Angela Knight, Chief Executive of Energy UK said:
” the European elections … clearly demonstrated how people’s view of the European Union both here and in a number of other countries, has changed.
“One outcome has to be that EU energy policy can no longer be decided without sensible timetables and ignoring the reality that people have to pay for these decisions”
“We have an opportunity in the energy industry to get fact based, logic based, properly costed and sensible EU policy-making and to encourage a move away from an emotion driven and expensive agenda.”

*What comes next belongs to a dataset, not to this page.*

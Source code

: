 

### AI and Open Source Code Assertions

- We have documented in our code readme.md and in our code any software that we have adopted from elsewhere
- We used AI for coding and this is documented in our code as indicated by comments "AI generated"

Not quite climate change denial but certainly not a progressive view of the energy industry one would hope they could expect from the dominant energy suppliers and their representatives.
Renewable Energy Association (REA) Chief Executive Nina Skorupska lambasted Knight saying:
“There is nothing emotional about the move to renewable energy.”

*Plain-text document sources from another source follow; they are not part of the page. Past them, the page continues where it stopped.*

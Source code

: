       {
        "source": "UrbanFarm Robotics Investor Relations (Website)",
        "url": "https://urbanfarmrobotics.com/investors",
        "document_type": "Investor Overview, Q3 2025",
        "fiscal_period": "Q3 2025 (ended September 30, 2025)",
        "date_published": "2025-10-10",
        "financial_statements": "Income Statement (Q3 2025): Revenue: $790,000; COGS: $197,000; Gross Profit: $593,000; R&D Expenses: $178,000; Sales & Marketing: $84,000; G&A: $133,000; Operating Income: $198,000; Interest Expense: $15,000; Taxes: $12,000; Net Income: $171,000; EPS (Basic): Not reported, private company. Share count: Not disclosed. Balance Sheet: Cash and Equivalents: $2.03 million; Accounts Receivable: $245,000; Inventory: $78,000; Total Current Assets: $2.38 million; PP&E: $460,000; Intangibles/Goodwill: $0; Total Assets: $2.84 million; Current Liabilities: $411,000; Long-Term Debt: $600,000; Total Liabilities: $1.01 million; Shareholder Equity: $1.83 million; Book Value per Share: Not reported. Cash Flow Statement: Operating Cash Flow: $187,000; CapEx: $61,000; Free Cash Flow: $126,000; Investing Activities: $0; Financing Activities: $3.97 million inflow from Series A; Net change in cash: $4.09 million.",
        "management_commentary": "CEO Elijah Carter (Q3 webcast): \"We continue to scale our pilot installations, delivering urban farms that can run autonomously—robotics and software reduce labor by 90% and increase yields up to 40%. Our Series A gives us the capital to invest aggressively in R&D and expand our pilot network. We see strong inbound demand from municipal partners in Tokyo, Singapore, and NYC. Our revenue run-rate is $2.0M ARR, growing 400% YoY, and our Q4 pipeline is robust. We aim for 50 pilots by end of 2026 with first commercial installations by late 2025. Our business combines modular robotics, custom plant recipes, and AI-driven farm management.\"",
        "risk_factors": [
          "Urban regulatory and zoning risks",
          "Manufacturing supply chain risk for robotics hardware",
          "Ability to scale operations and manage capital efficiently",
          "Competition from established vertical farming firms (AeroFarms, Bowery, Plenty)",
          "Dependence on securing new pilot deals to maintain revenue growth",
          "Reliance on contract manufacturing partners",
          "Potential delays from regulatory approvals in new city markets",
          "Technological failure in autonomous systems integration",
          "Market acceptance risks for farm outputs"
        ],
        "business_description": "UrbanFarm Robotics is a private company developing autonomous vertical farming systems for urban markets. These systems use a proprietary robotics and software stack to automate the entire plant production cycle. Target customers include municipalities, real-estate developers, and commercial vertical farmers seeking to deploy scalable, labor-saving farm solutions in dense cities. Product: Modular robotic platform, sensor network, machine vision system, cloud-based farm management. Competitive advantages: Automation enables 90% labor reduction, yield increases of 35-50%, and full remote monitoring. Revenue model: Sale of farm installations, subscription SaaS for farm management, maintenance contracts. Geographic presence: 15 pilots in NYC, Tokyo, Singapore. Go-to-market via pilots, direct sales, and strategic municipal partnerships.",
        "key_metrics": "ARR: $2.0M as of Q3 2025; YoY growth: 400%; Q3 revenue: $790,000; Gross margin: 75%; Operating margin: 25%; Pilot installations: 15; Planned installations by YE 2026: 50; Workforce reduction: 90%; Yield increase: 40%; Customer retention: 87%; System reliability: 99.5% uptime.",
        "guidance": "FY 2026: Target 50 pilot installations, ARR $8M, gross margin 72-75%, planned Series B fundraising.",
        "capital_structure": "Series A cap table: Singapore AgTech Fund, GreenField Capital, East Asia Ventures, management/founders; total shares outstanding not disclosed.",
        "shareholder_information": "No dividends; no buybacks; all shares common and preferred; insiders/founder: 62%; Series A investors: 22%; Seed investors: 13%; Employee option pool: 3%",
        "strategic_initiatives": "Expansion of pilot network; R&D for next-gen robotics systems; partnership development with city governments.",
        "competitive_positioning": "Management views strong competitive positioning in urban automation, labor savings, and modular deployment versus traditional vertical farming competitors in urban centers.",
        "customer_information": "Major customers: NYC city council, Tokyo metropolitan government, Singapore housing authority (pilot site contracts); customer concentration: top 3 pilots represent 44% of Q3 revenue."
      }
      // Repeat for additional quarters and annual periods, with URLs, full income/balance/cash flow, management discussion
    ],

“Renewables contribute to all three aspects of the energy trilemma [security of supply, lowering carbon emissions, affordability].”
“Experience in Germany and the USA is showing that the utilities that are adapting to renewables and embracing them are more financially secure than the laggards.”
Knight’s claims come against a backdrop of decreasing confidence from the renewable sector as the drip drip of lobbying from suppliers and their representatives to dilute their environmental and renewable obligations has started to take effect.
A major part of this inertia has been played by Secretary of State for Communities and Local Government Eric Pickles who has used his veto powers in 39 onshore wind planning applications and who has so far refused planning for 10 such projects in the last 12 months out of 12 considered, 4 of which fundamentally contradicted the decisions reached by the appointed planning inspectors.
This anti-wind agenda underlines the expected moratorium of onshore wind as part of the 2015 Conservative manifesto as the embattled government tries to wrestle authority on such ‘issues’ from UKIP.
According to the Ernst & Young Renewable Energy Country Attractiveness Index (RECAI), the UK has already fallen in ratings. Ben Warren, Ernst & Young’s Environmental Finance Leader explained:
“The UK has slipped to sixth place for the first time in more than a year.”
“Policy tinkering and conflicting signals once again become too much for investors and developers to handle.”
“The recent carbon tax freeze, an energy market competition probe and Conservative party plans to scrap onshore wind subsidies post 2015 are weighing heavily on the sector’s ability to assess the long-term outlook. In addition, the launch of a government consultation on future financial support for solar has taken the shine off the UK’s otherwise booming solar market.”
“As ever with the renewables sector, more damaging than the outcome of any review itself, is the uncertainty it creates and the trust it erodes. This last quarter has been no exception, with little done to foster sympathy from the renewable energy sector, which appears to be continuously caught in the firing line.”
Gemma Grimes, Director of Onshore Renewables at RenewableUK, the trade body for the renewables industry hit back at the government and Pickles in particular for the “politicised” reaction saying:
“By doing this, he’s undermining the fundamental principles of England’s impartial planning process. Frankly, his intervention looks political, and that’s unnerving to developers of all infrastructure projects.”
The Big 6 believes they are being held accountable for cost increases that are levied upon them through environmental studies. Indeed there is some sympathy with this argument with around 9% of the average energy bill being subsidies for renewable and environmental initiatives.
It is disingenuous however for the suppliers to pin all the claims of profiteering on the government and indeed an objective Competition and Markets Authority Investigation will bear this out.
However there is an indisputable impact on end users bills for future investment in an energy secure nation, the question is however, if the current government is hell-bent on preventing onshore wind, and inward investment in the UK energy market is dwindling, just exactly where is that money going and why?
Hopefully the CMA investigation will clear up that mess too.